[Opening Data records section]

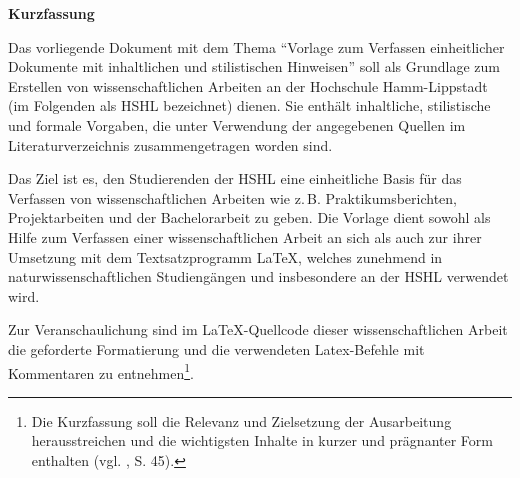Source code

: \noindent
\textbf{\Large{Kurzfassung}}

\vspace*{0.5 cm}

\noindent
Das vorliegende Dokument mit dem Thema "`Vorlage zum Verfassen einheitlicher Dokumente mit inhaltlichen und
stilistischen Hinweisen"' soll als Grundlage zum Erstellen von wissenschaftlichen Arbeiten an der Hochschule Hamm-Lippstadt (im Folgenden als HSHL bezeichnet) dienen.
Sie enthält inhaltliche, stilistische und formale Vorgaben, die unter Verwendung der angegebenen Quellen im Literaturverzeichnis zusammengetragen worden sind.

Das Ziel ist es, den Studierenden der HSHL eine einheitliche Basis für das Verfassen von wissenschaftlichen Arbeiten wie z.\,B. Praktikumsberichten, Projektarbeiten und der Bachelorarbeit zu geben.
Die Vorlage dient sowohl als Hilfe zum Verfassen einer wissenschaftlichen Arbeit an sich als auch zur ihrer Umsetzung mit dem Textsatzprogramm \LaTeX, welches zunehmend in naturwissenschaftlichen Studiengängen und insbesondere an der HSHL verwendet wird.

Zur Veranschaulichung sind im LaTeX-Quellcode dieser wissenschaftlichen Arbeit die geforderte Formatierung und die verwendeten Latex-Befehle mit Kommentaren zu entnehmen\footnote{Die Kurzfassung soll die Relevanz und Zielsetzung der Ausarbeitung herausstreichen und die wichtigsten Inhalte in kurzer und prägnanter Form enthalten (vgl. \cite{Karm2011}, S. 45).}.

[Closing Data records section]

## The task
Print exactly, and only, the lines from the line that contains "Die Vorlage dient" through the last line of the records.

## Response area
Die Vorlage dient sowohl als Hilfe zum Verfassen einer wissenschaftlichen Arbeit an sich als auch zur ihrer Umsetzung mit dem Textsatzprogramm \LaTeX, welches zunehmend in naturwissenschaftlichen Studiengängen und insbesondere an der HSHL verwendet wird.

Zur Veranschaulichung sind im LaTeX-Quellcode dieser wissenschaftlichen Arbeit die geforderte Formatierung und die verwendeten Latex-Befehle mit Kommentaren zu entnehmen\footnote{Die Kurzfassung soll die Relevanz und Zielsetzung der Ausarbeitung herausstreichen und die wichtigsten Inhalte in kurzer und prägnanter Form enthalten (vgl. \cite{Karm2011}, S. 45).}.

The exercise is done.